What is expected ::
Only lines holding "screenshots" are wanted; copy each of them from the records below.

Data shown ::
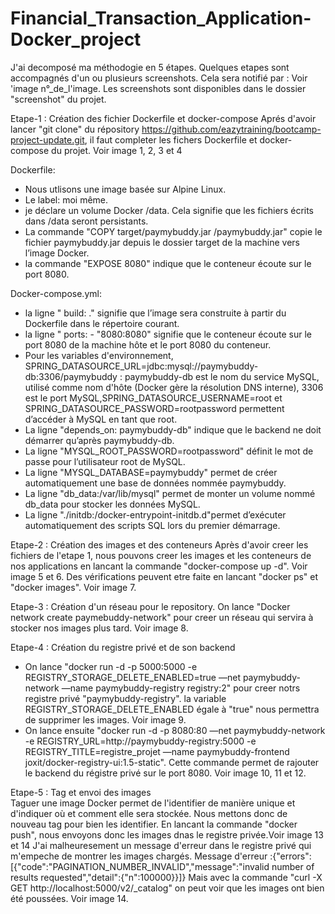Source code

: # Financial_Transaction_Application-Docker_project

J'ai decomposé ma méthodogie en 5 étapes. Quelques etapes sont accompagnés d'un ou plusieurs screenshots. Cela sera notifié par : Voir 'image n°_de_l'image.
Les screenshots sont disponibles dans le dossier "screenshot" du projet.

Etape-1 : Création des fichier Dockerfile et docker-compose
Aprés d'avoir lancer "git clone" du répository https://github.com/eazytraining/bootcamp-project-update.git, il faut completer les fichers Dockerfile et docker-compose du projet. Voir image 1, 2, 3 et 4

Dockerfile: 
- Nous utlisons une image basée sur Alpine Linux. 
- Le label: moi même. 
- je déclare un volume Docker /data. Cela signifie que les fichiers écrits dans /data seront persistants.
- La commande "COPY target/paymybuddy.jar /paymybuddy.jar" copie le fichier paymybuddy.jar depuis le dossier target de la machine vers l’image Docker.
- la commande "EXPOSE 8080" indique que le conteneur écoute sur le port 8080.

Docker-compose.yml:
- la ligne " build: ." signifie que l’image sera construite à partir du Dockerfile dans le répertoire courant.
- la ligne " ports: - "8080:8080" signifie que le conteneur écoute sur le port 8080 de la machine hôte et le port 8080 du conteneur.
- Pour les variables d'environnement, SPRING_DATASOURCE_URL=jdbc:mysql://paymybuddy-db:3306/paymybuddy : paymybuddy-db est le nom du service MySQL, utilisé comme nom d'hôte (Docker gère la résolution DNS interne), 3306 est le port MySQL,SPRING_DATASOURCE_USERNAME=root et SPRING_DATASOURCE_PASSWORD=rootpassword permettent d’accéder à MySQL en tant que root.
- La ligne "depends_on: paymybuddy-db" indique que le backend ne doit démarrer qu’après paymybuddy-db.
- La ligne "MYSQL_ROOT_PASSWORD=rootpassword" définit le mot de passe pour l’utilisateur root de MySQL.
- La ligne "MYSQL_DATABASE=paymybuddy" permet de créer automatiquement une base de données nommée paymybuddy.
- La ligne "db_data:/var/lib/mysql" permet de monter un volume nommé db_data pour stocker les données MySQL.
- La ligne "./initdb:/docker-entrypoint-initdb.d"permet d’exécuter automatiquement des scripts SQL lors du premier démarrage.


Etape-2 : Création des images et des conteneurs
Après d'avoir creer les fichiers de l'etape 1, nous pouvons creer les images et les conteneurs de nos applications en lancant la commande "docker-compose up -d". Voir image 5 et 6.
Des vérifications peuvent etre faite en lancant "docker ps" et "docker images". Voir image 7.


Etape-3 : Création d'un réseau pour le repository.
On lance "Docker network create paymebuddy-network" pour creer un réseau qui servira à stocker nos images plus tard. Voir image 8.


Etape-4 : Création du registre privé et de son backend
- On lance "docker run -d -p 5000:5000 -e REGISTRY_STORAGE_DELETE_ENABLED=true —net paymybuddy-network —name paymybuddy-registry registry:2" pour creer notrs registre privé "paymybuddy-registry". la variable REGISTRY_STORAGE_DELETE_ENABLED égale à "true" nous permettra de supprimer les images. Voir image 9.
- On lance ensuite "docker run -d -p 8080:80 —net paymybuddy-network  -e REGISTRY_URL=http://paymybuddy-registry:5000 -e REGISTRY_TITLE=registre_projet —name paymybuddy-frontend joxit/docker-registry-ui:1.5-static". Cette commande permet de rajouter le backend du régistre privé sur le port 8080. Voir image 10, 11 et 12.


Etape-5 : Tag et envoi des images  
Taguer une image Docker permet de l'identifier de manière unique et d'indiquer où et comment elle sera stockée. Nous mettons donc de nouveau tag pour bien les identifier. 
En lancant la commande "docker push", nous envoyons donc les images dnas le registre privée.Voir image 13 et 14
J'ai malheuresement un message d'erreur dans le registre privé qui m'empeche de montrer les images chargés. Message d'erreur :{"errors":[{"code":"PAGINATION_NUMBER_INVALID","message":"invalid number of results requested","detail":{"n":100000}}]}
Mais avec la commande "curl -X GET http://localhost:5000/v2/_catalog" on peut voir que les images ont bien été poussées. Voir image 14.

Your solution ::
J'ai decomposé ma méthodogie en 5 étapes. Quelques etapes sont accompagnés d'un ou plusieurs screenshots. Cela sera notifié par : Voir 'image n°_de_l'image.
Les screenshots sont disponibles dans le dossier "screenshot" du projet.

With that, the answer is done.